Now when the data is retrieved, SQL Server reads the forwarding record, and uses the infromation in the forwarding record to find the actual record which is places on 2:150:0.

Because of this, SQL Server needs to guarantee that it can put at least a 9-byte forwarding record on any page that is used by an existing row, meaning that if a row is less than 9-byte, it will reserve 9 bytes anyways.

If the explanation is still unclear, it might help to have a look at the book 'Inside SQL Server 2005: the storage engine' by Kalen Delaney (http://www.amazon.com/Inside-Microsoft-SQL-Server-2005/dp/0735621055/ref=pd_bbs_sr_1/002-2072619-2748829?ie=UTF8&s=books&qid=1187755949&sr=8-1).
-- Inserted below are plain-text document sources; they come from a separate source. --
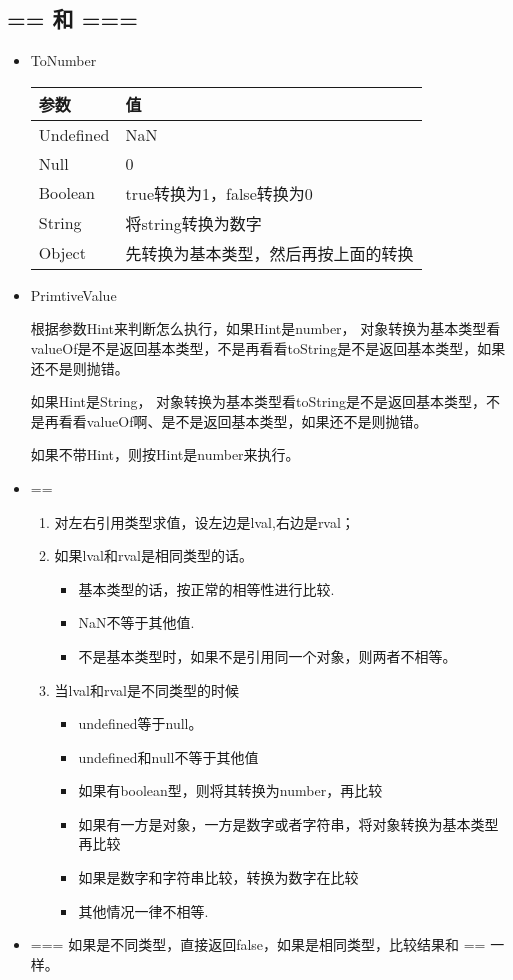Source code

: \subsection{== 和 ===}

\begin{itemize}
\item ToNumber

\begin{tabular}{|l|l|}
\hline
参数 & 值 \\
\hline
Undefined & NaN \\
\hline
Null & 0 \\
\hline
Boolean & true转换为1，false转换为0 \\
\hline
String & 将string转换为数字 \\
\hline
Object & 先转换为基本类型，然后再按上面的转换 \\
\hline
\end{tabular}

\item PrimtiveValue

根据参数Hint来判断怎么执行，如果Hint是number，
对象转换为基本类型看valueOf是不是返回基本类型，不是再看看toString是不是返回基本类型，如果还不是则抛错。

如果Hint是String，
对象转换为基本类型看toString是不是返回基本类型，不是再看看valueOf啊、是不是返回基本类型，如果还不是则抛错。

如果不带Hint，则按Hint是number来执行。
\end{itemize}

\begin{itemize}
\item == 

\begin{enumerate}
\item 对左右引用类型求值，设左边是lval,右边是rval；
\item 如果lval和rval是相同类型的话。
	\begin{itemize}
	\item 基本类型的话，按正常的相等性进行比较.
	\item NaN不等于其他值.
	\item 不是基本类型时，如果不是引用同一个对象，则两者不相等。
	\end{itemize}
\item 当lval和rval是不同类型的时候
	\begin{itemize}
	\item undefined等于null。
	\item undefined和null不等于其他值
	\item 如果有boolean型，则将其转换为number，再比较
	\item 如果有一方是对象，一方是数字或者字符串，将对象转换为基本类型再比较
	\item 如果是数字和字符串比较，转换为数字在比较
	\item 其他情况一律不相等.
	\end{itemize}
\end{enumerate}

\item ===
如果是不同类型，直接返回false，如果是相同类型，比较结果和 == 一样。
\end{itemize}

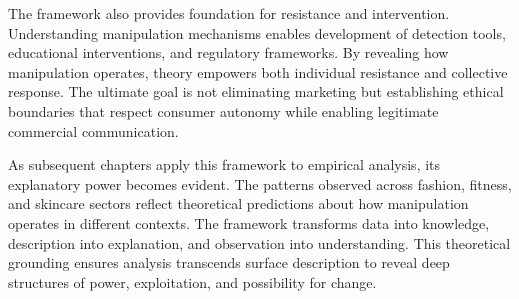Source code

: The framework also provides foundation for resistance and intervention. Understanding manipulation mechanisms enables development of detection tools, educational interventions, and regulatory frameworks. By revealing how manipulation operates, theory empowers both individual resistance and collective response. The ultimate goal is not eliminating marketing but establishing ethical boundaries that respect consumer autonomy while enabling legitimate commercial communication.

As subsequent chapters apply this framework to empirical analysis, its explanatory power becomes evident. The patterns observed across fashion, fitness, and skincare sectors reflect theoretical predictions about how manipulation operates in different contexts. The framework transforms data into knowledge, description into explanation, and observation into understanding. This theoretical grounding ensures analysis transcends surface description to reveal deep structures of power, exploitation, and possibility for change.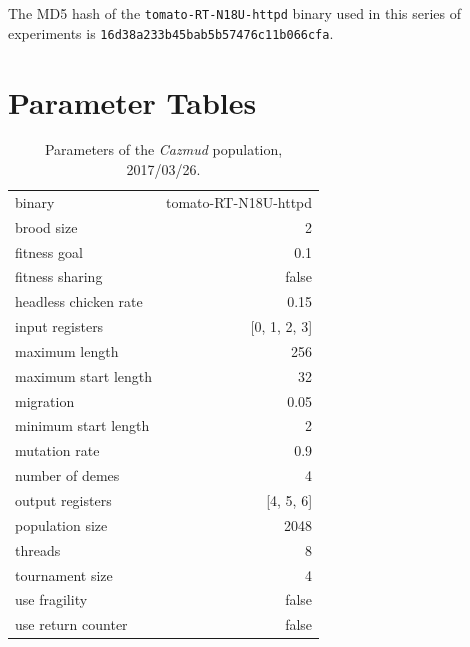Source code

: \documentclass[12pt,glossary]{dalthesis}
\begin{document}
The MD5 hash of the \texttt{tomato-RT-N18U-httpd} binary used in this series of
experiments is \texttt{16d38a233b45bab5b57476c11b066cfa}.

\section{Parameter Tables}
\label{sec:org7efb5bb}
\begin{table}[htbp]
\caption{Parameters of the \emph{Cazmud} population, 2017/03/26.}
\centering
\begin{tabular}{lr}
binary & tomato-RT-N18U-httpd\\
brood size & 2\\
fitness goal & 0.1\\
fitness sharing & false\\
headless chicken rate & 0.15\\
input registers & [0, 1, 2, 3]\\
maximum length & 256\\
maximum start length & 32\\
migration & 0.05\\
minimum start length & 2\\
mutation rate & 0.9\\
number of demes & 4\\
output registers & [4, 5, 6]\\
population size & 2048\\
threads & 8\\
tournament size & 4\\
use fragility & false\\
use return counter & false\\
\end{tabular}
\end{table}
\end{document}

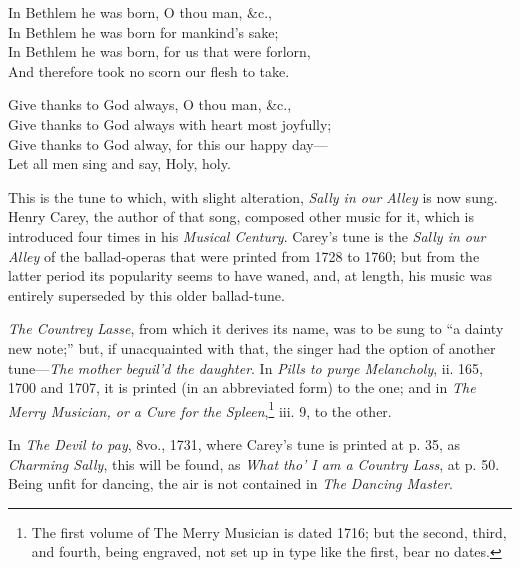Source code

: \begin{dcverse}
\begin{altverse}
In Bethlem he was born, O thou man, \&c.,\\
In Bethlem he was born for mankind’s sake;\\
In Bethlem he was born, for us that were forlorn,\\
And therefore took no scorn our flesh to take.
\end{altverse}

\begin{altverse}
Give thanks to God always, O thou man, \&c.,\\
Give thanks to God always with heart most joyfully;\\
Give thanks to God alway, for this our happy day—\\
Let all men sing and say, Holy, holy.
\end{altverse}
\end{dcverse}

\pagebreak%



This is the tune to which, with slight alteration, \textit{Sally in our Alley} is now sung.
Henry Carey, the author of that song, composed other music for it, which is
introduced four times in his \textit{Musical Century}. Carey’s tune is the \textit{Sally in our
Alley} of the ballad-operas that were printed from 1728 to 1760; but from the
latter period its popularity seems to have waned, and, at length, his music was
entirely superseded by this older ballad-tune.

\textit{The Countrey Lasse}, from which it derives its name, was to be sung to “a dainty
new note;” but, if unacquainted with that, the singer had the option of another
tune—\textit{The mother beguil’d the daughter}. In \textit{ Pills to purge Melancholy}, ii. 165,
1700 and 1707, it is printed (in an abbreviated form) to the one; and in \textit{The
Merry Musician, or a Cure for the Spleen},\footnote{\textit{}
The first volume of The Merry Musician is dated
1716; but the second, third, and fourth, being engraved,
not set up in type like the first, bear no dates.}
 iii. 9, to the other.

In \textit{The Devil to pay}, 8vo., 1731, where Carey’s tune is printed at p. 35, as
\textit{Charming Sally}, this will be found, as \textit{What tho’ I am a Country Lass}, at p. 50.
Being unfit for dancing, the air is not contained in \textit{The Dancing Master}.

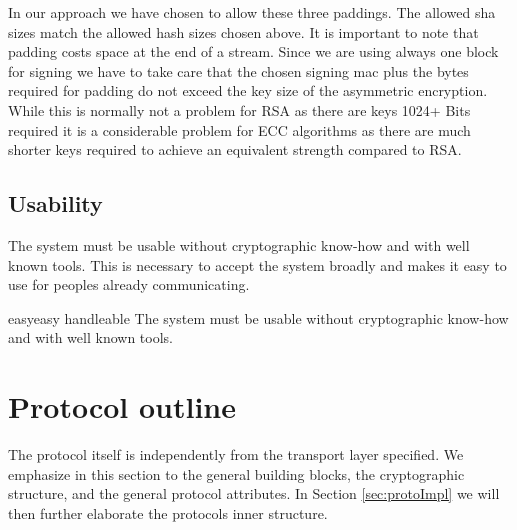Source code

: In our approach we have chosen to allow these three paddings. The allowed sha sizes match the allowed hash sizes chosen above. It is important to note that padding costs space at the end of a stream. Since we are using always one block for signing we have to take care that the chosen signing mac plus the bytes required for padding do not exceed the key size of the asymmetric encryption. While this is normally not a problem for RSA as there are keys 1024+ Bits required it is a considerable problem for ECC algorithms as there are much shorter keys required to achieve an equivalent strength compared to RSA.

\subsection{Usability}
The system must be usable without cryptographic know-how and with well known tools. This is necessary to accept the system broadly and makes it easy to use for peoples already communicating.

\begin{requirement}{easy}{easy handleable}
	The system must be usable without cryptographic know-how and with well known tools.
\end{requirement}

\section{Protocol outline}
The protocol itself is independently from the transport layer specified. We emphasize in this section to the general building blocks, the cryptographic structure, and the general protocol attributes. In Section \ref{sec:protoImpl} we will then further elaborate the protocols inner structure.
The book has a better description than I can give here (I think there are about 10 pages or so about different record formats, etc).

Thanks,

|||

Marcel

thanks for your reply

char(1) and char(2) take same space?

I create two tables:

create table table1

(

col1 char(1)

)

go

create table table2

(

col2 char(2)

)

go

I add some records to two tables after createing operation completed.

Then i use dbcc page command to oversee the structures of data page in two tables.

I found some interest things:

The rows in two tabes take up same space:9 bytes

You can see the "9" on top of the data, for example:Slot 0, Offset 0x60, Length 9, DumpStyle BYTE

or calculate from the offset array

Any suggestions?

Did you enter same type of data in both tables?
|||

yes

And you can found that :the two tables can both contain as many as 699 rows per data page.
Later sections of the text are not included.